** Opening Records to process block **

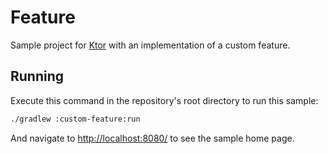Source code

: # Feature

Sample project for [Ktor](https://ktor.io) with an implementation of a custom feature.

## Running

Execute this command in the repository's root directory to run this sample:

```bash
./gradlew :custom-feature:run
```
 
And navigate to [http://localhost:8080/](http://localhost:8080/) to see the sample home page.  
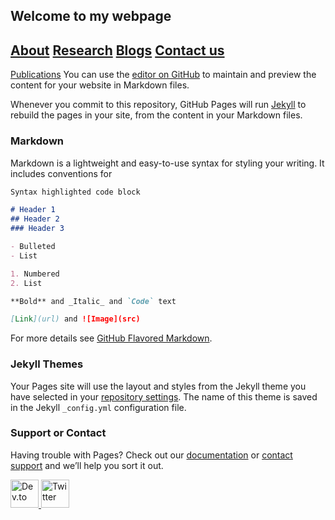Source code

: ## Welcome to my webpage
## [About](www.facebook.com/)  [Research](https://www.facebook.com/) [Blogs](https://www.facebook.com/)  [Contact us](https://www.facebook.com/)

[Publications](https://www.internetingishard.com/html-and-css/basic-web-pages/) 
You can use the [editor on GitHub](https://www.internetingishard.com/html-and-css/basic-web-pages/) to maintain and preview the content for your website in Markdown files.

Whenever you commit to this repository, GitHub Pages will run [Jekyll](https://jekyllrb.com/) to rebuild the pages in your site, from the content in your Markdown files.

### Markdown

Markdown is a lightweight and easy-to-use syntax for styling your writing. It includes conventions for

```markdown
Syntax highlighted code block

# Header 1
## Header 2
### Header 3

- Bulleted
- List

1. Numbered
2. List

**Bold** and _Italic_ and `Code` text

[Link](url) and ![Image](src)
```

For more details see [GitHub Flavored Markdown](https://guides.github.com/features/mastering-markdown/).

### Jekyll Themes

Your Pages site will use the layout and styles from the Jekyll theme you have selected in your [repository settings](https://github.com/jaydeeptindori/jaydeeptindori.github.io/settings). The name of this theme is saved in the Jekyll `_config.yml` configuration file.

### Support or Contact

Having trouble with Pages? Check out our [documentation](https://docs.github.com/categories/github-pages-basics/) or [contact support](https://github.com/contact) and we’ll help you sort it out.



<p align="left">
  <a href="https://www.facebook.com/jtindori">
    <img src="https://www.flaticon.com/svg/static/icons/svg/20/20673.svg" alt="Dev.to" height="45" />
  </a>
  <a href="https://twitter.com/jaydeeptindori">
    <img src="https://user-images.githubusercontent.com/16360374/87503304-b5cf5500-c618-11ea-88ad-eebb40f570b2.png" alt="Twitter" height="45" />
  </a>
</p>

** Closing Records to process block **
** Opening Records to process block **

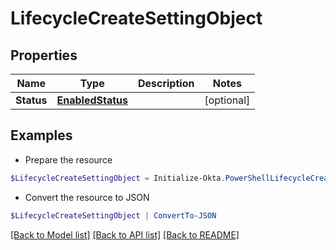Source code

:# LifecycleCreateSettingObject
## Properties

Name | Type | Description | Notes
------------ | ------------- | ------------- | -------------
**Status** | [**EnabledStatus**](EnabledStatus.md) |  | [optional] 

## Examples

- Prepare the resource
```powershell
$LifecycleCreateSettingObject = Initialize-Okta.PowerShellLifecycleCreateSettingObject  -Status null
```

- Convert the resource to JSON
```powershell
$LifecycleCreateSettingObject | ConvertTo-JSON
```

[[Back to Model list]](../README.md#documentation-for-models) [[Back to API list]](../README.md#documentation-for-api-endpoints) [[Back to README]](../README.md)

** Closing Records to process block **

Using the data above, repeat exactly the lines that begin at the line with "to my webpage" and end at the line with "### Jekyll Themes", both ends included.

**Exercise result**
: ## Welcome to my webpage
## [About](www.facebook.com/)  [Research](https://www.facebook.com/) [Blogs](https://www.facebook.com/)  [Contact us](https://www.facebook.com/)

[Publications](https://www.internetingishard.com/html-and-css/basic-web-pages/) 
You can use the [editor on GitHub](https://www.internetingishard.com/html-and-css/basic-web-pages/) to maintain and preview the content for your website in Markdown files.

Whenever you commit to this repository, GitHub Pages will run [Jekyll](https://jekyllrb.com/) to rebuild the pages in your site, from the content in your Markdown files.

### Markdown

Markdown is a lightweight and easy-to-use syntax for styling your writing. It includes conventions for

```markdown
Syntax highlighted code block

# Header 1
## Header 2
### Header 3

- Bulleted
- List

1. Numbered
2. List

**Bold** and _Italic_ and `Code` text

[Link](url) and ![Image](src)
```

For more details see [GitHub Flavored Markdown](https://guides.github.com/features/mastering-markdown/).

### Jekyll Themes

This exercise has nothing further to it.